By Pat Dooris 3-19-07
Its an interesting question eh? Where were you when the war began? Four years later its become such a daily part of our lives---reported every night on the news---its impossible to escape.
But what about the day it began? Remember that? I doubt whether many people do. It was just another day for most.
But not for me.
I remember exactly how this day began.
I woke up in the top bunk of a dark, grey room on the USS Abraham Lincoln.
I could tell, even with my ear plugs in ---a necessity for sleep---that the war had started. The ship's captain played Lee Greenwood's "Glad to be an American" over the Lincoln's tin sounding speaker system.
Photographer Rod Stevens and I were embeded with the navy on the Lincoln---the lead war ship in the Persian Gulf.

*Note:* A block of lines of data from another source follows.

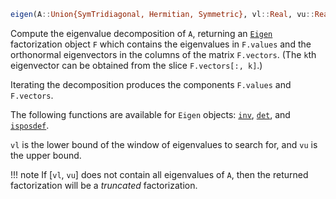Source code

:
 ```julia
eigen(A::Union{SymTridiagonal, Hermitian, Symmetric}, vl::Real, vu::Real) -> Eigen
```

Compute the eigenvalue decomposition of `A`, returning an [`Eigen`](@ref) factorization object `F` which contains the eigenvalues in `F.values` and the orthonormal eigenvectors in the columns of the matrix `F.vectors`. (The `k`th eigenvector can be obtained from the slice `F.vectors[:, k]`.)

Iterating the decomposition produces the components `F.values` and `F.vectors`.

The following functions are available for `Eigen` objects: [`inv`](@ref), [`det`](@ref), and [`isposdef`](@ref).

`vl` is the lower bound of the window of eigenvalues to search for, and `vu` is the upper bound.

!!! note
    If [`vl`, `vu`] does not contain all eigenvalues of `A`, then the returned factorization will be a *truncated* factorization.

I had a special connection --- my brother Bill was an F-18 fighter pilot and the second in command of the "Stingers" squadron on the ship. It made access to the pilots easy and I enjoyed getting to know them.
But it also brought its share of terror. Each day I worried my brother would get shot down.

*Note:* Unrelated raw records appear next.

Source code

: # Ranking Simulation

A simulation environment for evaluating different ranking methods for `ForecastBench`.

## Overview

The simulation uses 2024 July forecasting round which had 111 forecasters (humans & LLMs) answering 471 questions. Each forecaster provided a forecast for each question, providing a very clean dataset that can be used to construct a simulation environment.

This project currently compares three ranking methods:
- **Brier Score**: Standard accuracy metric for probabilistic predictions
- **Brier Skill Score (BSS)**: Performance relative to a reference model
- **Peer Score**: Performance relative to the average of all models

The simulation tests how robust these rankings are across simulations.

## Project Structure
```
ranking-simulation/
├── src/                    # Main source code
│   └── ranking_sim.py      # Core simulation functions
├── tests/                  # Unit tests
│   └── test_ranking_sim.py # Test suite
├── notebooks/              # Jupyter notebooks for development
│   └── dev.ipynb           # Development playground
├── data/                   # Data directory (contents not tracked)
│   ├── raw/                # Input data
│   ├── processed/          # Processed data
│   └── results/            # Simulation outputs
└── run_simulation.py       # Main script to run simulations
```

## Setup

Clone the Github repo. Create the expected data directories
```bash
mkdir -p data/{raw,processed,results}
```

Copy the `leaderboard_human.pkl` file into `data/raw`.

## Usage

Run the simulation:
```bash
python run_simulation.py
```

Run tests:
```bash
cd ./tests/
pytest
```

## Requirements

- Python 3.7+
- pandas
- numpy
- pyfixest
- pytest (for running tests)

Fortunately that did not happen.
As I climbed out of bed with my three pilot roomates---we talked about what was happening. As I recall there was some confusion. The pilots had been secretly briefed that the air assault would happen a couple days later.
I think ---the first shots fired from our side were tomahawk missiles sent in to kill someone---Saddam perhaps---at a hide out.
My pilot roomates were eager to see action---most had never been in real combat.
They were worried too. We all were. We'd been told Saddam had lots and lots of missiles surrounding Baghdad--ready to shoot down any US planes that might come near. And we were drilled constantly about the dangers of chemical weapons. We practiced putting on gas masks and had to carry them with us at all times. It seems a bit much now, but at the time there was real concern that Iraq would launch missles with nerve gas at the carrier group.
That day aboard the Lincoln was similar to many others. The routine did not dramatically change.
But, the firing of the tomahawks brought a certainty that the action would soon begin. Over the previous weeks and months the men and women stationed on the Lincoln had grown restless. Their six month cruise---was extended and now nearing 9 months.
They wanted to do something---or go home.
A few days later, the jets from the Abraham Lincoln bombed Baghdad.
Four years ago seems like forever.
But some of the strong memories bring it back in an instant---like the noise of the ship---metal doors slamming on metal walls and echoing over metal hallways.
Movie night---Saturday---where some of the officers gathered for popcorn and non alcoholic beer to watch a show in a mess area.
Smoking a cigar with my brother on the flying bridge of the carrier---watching the oil wells burn off excess in the distance.
They are memories that mostly seem like a lifetime ago---a time when the Iraq war began.